**Records provided:**
____

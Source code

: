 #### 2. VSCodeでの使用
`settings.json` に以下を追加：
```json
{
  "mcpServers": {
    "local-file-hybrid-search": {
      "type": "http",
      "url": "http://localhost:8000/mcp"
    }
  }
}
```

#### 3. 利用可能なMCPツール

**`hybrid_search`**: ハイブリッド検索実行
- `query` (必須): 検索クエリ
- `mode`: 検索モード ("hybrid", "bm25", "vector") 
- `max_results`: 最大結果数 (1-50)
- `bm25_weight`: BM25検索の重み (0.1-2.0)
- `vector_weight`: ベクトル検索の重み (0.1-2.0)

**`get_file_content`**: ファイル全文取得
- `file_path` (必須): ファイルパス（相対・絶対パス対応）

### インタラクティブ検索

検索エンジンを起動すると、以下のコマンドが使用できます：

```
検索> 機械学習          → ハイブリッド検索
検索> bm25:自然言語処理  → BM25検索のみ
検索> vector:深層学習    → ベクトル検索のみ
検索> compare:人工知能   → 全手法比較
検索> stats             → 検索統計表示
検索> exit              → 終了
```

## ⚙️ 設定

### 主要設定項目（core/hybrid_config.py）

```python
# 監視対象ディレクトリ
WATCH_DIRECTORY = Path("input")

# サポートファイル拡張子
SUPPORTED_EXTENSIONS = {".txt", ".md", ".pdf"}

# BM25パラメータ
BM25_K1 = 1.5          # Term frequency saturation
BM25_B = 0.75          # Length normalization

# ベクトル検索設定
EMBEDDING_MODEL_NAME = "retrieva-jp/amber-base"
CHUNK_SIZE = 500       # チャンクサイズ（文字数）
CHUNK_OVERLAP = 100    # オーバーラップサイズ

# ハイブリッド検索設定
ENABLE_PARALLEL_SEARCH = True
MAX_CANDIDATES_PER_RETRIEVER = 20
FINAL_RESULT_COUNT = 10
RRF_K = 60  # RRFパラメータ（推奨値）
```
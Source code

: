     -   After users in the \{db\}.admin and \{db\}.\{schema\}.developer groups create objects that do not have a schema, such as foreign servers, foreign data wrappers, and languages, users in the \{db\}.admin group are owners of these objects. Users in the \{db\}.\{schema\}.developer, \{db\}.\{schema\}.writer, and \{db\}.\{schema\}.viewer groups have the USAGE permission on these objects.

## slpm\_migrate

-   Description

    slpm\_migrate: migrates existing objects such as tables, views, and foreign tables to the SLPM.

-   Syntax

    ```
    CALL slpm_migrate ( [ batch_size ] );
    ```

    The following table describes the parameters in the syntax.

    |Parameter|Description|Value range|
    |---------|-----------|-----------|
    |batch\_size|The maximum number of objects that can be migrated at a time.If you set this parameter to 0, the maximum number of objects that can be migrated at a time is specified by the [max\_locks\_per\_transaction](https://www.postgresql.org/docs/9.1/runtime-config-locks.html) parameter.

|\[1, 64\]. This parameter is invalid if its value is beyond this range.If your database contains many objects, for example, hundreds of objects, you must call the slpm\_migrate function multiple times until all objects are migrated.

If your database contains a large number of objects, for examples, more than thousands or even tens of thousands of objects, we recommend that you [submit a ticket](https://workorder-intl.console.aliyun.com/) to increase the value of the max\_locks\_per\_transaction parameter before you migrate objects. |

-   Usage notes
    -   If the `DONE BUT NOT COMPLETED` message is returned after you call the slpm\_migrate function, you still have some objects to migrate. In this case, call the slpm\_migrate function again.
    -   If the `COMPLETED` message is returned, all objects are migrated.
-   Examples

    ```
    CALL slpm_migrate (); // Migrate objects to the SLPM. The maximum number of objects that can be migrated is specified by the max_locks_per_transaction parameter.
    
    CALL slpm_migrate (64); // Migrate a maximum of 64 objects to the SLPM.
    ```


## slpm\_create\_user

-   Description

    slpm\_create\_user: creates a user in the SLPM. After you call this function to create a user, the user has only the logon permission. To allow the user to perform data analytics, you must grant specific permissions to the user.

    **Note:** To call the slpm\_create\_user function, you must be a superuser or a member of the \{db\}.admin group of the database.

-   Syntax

____

**Problem:** Reply with an exact copy of the lines running from the one containing "slpm\_create\_user: creates a" through the end of the entries above, both ends included.

**Reply to the exercise:**
    slpm\_create\_user: creates a user in the SLPM. After you call this function to create a user, the user has only the logon permission. To allow the user to perform data analytics, you must grant specific permissions to the user.

    **Note:** To call the slpm\_create\_user function, you must be a superuser or a member of the \{db\}.admin group of the database.

-   Syntax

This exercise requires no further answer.